EXERCISE: Retype the listing below, keeping every line the same.

DATA TO EXAMINE:
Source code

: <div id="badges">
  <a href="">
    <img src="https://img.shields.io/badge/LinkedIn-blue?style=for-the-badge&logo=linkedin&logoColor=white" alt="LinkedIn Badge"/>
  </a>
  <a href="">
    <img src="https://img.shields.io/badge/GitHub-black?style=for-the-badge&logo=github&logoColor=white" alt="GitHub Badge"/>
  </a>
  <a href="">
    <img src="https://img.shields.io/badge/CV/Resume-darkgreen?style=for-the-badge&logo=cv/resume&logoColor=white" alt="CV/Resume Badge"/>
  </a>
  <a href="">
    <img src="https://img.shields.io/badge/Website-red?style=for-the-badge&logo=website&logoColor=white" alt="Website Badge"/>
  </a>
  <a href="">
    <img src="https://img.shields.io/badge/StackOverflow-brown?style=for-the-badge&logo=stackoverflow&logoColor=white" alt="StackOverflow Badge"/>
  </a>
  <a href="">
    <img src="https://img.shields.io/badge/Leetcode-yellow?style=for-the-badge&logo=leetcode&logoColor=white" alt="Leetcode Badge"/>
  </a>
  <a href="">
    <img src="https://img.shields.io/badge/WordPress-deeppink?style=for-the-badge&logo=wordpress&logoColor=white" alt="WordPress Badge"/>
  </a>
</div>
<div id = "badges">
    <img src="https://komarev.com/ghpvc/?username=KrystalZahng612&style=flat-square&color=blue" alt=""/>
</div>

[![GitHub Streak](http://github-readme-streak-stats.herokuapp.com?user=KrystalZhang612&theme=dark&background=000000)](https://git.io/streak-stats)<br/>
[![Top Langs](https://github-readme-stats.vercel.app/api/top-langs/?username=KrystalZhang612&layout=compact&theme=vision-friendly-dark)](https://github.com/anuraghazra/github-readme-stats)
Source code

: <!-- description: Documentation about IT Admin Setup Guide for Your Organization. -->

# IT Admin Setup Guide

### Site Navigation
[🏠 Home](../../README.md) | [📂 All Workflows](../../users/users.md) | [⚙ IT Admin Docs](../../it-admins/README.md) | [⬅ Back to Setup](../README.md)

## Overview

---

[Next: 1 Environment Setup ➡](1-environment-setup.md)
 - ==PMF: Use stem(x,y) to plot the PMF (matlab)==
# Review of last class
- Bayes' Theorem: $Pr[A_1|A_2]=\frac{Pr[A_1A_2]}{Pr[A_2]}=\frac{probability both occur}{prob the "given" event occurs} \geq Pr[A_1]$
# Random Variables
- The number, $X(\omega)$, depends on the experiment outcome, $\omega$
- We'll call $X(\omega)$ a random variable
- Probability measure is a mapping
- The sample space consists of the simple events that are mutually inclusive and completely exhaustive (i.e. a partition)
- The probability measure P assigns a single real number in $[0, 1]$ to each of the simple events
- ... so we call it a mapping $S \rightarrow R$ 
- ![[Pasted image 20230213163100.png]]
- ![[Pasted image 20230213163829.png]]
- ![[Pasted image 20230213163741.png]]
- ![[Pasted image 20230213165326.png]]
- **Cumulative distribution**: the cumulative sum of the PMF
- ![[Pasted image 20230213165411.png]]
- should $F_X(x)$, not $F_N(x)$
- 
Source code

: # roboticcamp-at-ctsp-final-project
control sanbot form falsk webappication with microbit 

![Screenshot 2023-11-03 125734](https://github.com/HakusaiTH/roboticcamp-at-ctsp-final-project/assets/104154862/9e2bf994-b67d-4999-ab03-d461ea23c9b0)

RESPONSE TO THIS TASK:
Source code

: <div id="badges">
  <a href="">
    <img src="https://img.shields.io/badge/LinkedIn-blue?style=for-the-badge&logo=linkedin&logoColor=white" alt="LinkedIn Badge"/>
  </a>
  <a href="">
    <img src="https://img.shields.io/badge/GitHub-black?style=for-the-badge&logo=github&logoColor=white" alt="GitHub Badge"/>
  </a>
  <a href="">
    <img src="https://img.shields.io/badge/CV/Resume-darkgreen?style=for-the-badge&logo=cv/resume&logoColor=white" alt="CV/Resume Badge"/>
  </a>
  <a href="">
    <img src="https://img.shields.io/badge/Website-red?style=for-the-badge&logo=website&logoColor=white" alt="Website Badge"/>
  </a>
  <a href="">
    <img src="https://img.shields.io/badge/StackOverflow-brown?style=for-the-badge&logo=stackoverflow&logoColor=white" alt="StackOverflow Badge"/>
  </a>
  <a href="">
    <img src="https://img.shields.io/badge/Leetcode-yellow?style=for-the-badge&logo=leetcode&logoColor=white" alt="Leetcode Badge"/>
  </a>
  <a href="">
    <img src="https://img.shields.io/badge/WordPress-deeppink?style=for-the-badge&logo=wordpress&logoColor=white" alt="WordPress Badge"/>
  </a>
</div>
<div id = "badges">
    <img src="https://komarev.com/ghpvc/?username=KrystalZahng612&style=flat-square&color=blue" alt=""/>
</div>

[![GitHub Streak](http://github-readme-streak-stats.herokuapp.com?user=KrystalZhang612&theme=dark&background=000000)](https://git.io/streak-stats)<br/>
[![Top Langs](https://github-readme-stats.vercel.app/api/top-langs/?username=KrystalZhang612&layout=compact&theme=vision-friendly-dark)](https://github.com/anuraghazra/github-readme-stats)
Source code

: <!-- description: Documentation about IT Admin Setup Guide for Your Organization. -->

# IT Admin Setup Guide

### Site Navigation
[🏠 Home](../../README.md) | [📂 All Workflows](../../users/users.md) | [⚙ IT Admin Docs](../../it-admins/README.md) | [⬅ Back to Setup](../README.md)

## Overview

---

[Next: 1 Environment Setup ➡](1-environment-setup.md)
 - ==PMF: Use stem(x,y) to plot the PMF (matlab)==
# Review of last class
- Bayes' Theorem: $Pr[A_1|A_2]=\frac{Pr[A_1A_2]}{Pr[A_2]}=\frac{probability both occur}{prob the "given" event occurs} \geq Pr[A_1]$
# Random Variables
- The number, $X(\omega)$, depends on the experiment outcome, $\omega$
- We'll call $X(\omega)$ a random variable
- Probability measure is a mapping
- The sample space consists of the simple events that are mutually inclusive and completely exhaustive (i.e. a partition)
- The probability measure P assigns a single real number in $[0, 1]$ to each of the simple events
- ... so we call it a mapping $S \rightarrow R$ 
- ![[Pasted image 20230213163100.png]]
- ![[Pasted image 20230213163829.png]]
- ![[Pasted image 20230213163741.png]]
- ![[Pasted image 20230213165326.png]]
- **Cumulative distribution**: the cumulative sum of the PMF
- ![[Pasted image 20230213165411.png]]
- should $F_X(x)$, not $F_N(x)$
- 
Source code

: # roboticcamp-at-ctsp-final-project
control sanbot form falsk webappication with microbit 

![Screenshot 2023-11-03 125734](https://github.com/HakusaiTH/roboticcamp-at-ctsp-final-project/assets/104154862/9e2bf994-b67d-4999-ab03-d461ea23c9b0)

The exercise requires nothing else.